Now we know the melancholy truth. These are terrible, terrible times, made all the more so by our ignorance of the minds of our enemy. They are human beings, just like us; but their minds are not our minds. All the passions that drive us and which are concerned with living and the pleasures of life and the duties of love seem to have been amputated from them, and instead they are obsessed with death. They want to die, and want to take as many infidels with them as they do so, sparing no one.

For the concept of innocence is as absent from their brains as it is from a hungry reptile stalking its prey, with this difference: unlike the reptile, which has no thoughts, they devoutly wish to be killed as they kill. The entire range of emotions around which all Christian, Jewish and Islamic societies have built themselves have been excised, as if by removal of most of the human cortices. What remains is a primitive killer-instinct, supplemented by a passionate desire for death which has hitherto only usually been found in deviant humans.

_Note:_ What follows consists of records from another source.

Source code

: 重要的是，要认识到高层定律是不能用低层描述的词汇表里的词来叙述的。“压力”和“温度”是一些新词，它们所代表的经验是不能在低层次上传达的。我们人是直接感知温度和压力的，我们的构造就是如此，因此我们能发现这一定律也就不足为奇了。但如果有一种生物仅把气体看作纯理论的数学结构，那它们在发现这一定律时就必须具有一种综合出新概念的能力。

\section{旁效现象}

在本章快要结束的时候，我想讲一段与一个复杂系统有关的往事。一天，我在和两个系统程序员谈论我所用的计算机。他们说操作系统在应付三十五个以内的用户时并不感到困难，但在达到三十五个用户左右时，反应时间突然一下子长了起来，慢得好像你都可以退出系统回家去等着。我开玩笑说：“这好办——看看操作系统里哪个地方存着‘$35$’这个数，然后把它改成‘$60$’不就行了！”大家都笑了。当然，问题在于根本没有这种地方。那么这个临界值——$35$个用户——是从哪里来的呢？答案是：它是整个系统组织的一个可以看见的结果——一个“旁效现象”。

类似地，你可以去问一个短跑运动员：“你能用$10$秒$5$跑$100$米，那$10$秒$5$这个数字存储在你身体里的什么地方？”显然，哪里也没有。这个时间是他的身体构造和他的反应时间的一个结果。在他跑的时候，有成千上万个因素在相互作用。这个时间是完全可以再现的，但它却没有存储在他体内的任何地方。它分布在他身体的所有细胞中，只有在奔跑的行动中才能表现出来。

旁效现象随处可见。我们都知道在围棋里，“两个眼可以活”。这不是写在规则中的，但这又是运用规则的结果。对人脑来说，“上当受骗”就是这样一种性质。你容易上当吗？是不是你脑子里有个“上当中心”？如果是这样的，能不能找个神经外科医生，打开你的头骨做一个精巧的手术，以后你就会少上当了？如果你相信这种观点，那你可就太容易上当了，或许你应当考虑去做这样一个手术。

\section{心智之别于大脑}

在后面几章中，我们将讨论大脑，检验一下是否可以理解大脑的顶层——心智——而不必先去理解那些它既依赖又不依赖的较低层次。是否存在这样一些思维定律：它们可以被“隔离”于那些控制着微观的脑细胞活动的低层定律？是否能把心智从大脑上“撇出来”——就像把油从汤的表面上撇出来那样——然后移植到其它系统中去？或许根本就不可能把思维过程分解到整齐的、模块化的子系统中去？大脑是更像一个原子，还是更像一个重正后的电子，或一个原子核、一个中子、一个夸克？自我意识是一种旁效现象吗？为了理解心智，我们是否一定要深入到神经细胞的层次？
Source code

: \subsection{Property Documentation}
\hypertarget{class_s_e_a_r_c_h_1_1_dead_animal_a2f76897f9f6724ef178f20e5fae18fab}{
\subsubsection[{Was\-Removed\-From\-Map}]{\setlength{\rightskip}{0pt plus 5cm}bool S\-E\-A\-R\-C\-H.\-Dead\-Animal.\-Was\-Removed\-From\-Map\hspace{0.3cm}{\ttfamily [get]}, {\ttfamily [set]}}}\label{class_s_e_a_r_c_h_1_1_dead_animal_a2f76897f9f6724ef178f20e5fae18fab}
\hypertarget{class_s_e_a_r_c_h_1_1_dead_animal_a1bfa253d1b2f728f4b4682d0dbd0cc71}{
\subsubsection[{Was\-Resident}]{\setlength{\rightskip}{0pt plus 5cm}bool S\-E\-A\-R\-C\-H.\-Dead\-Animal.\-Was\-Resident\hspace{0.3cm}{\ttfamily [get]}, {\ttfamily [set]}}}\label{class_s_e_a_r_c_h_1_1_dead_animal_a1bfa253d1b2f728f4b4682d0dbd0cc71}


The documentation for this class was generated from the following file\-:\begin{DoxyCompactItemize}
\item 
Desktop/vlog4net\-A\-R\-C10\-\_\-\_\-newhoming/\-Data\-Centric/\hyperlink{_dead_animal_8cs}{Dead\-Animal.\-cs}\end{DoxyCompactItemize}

We can go back in our history and say governments should have done this differently, and that differently - and unquestionably there have been many terrible errors. But we cannot undo the past. The legacy is with us now, and the suicide bombers are exultantly waiting to do their final duty. And save for the twin towers, and taking into account terrorist attacks in Turkey, Saudi, Iraq, Afghanistan and Bali, they have almost certainly killed more Muslims than Christians. The division in the world is very definitely not between "Muslims" and "Christians".

Sooner or later, the enemy of civilisation will come to these shores. Indeed, there is evidence that it has already arrived in the North, where the enormous security apparatus is more capable of detecting incipient terrorism than are our institutions in the Republic.

So. How ready are we? How tight is security on internal flights in Ireland? For we are a target, and there's nothing we can do to remove our name from the hit-list, short of declaring ourselves an Islamic republic and killing all our Jews. The only options now open to us are in law and security. And if we preach the standard sanctimonious guff about how we dealt with the IRA so much better than the British, then we are deluding ourselves, as usual.

Moreover, security policies based on the principle of not making "martyrs" no longer applies, since the enemy actively seeks martyrdom.

So it makes no more sense for the Americans to release their Guantanamo prisoners than for the Germans to have released British POW bomber crews in 1944. You do understand this, don't you? The war is on. It will come our way. That much is certain.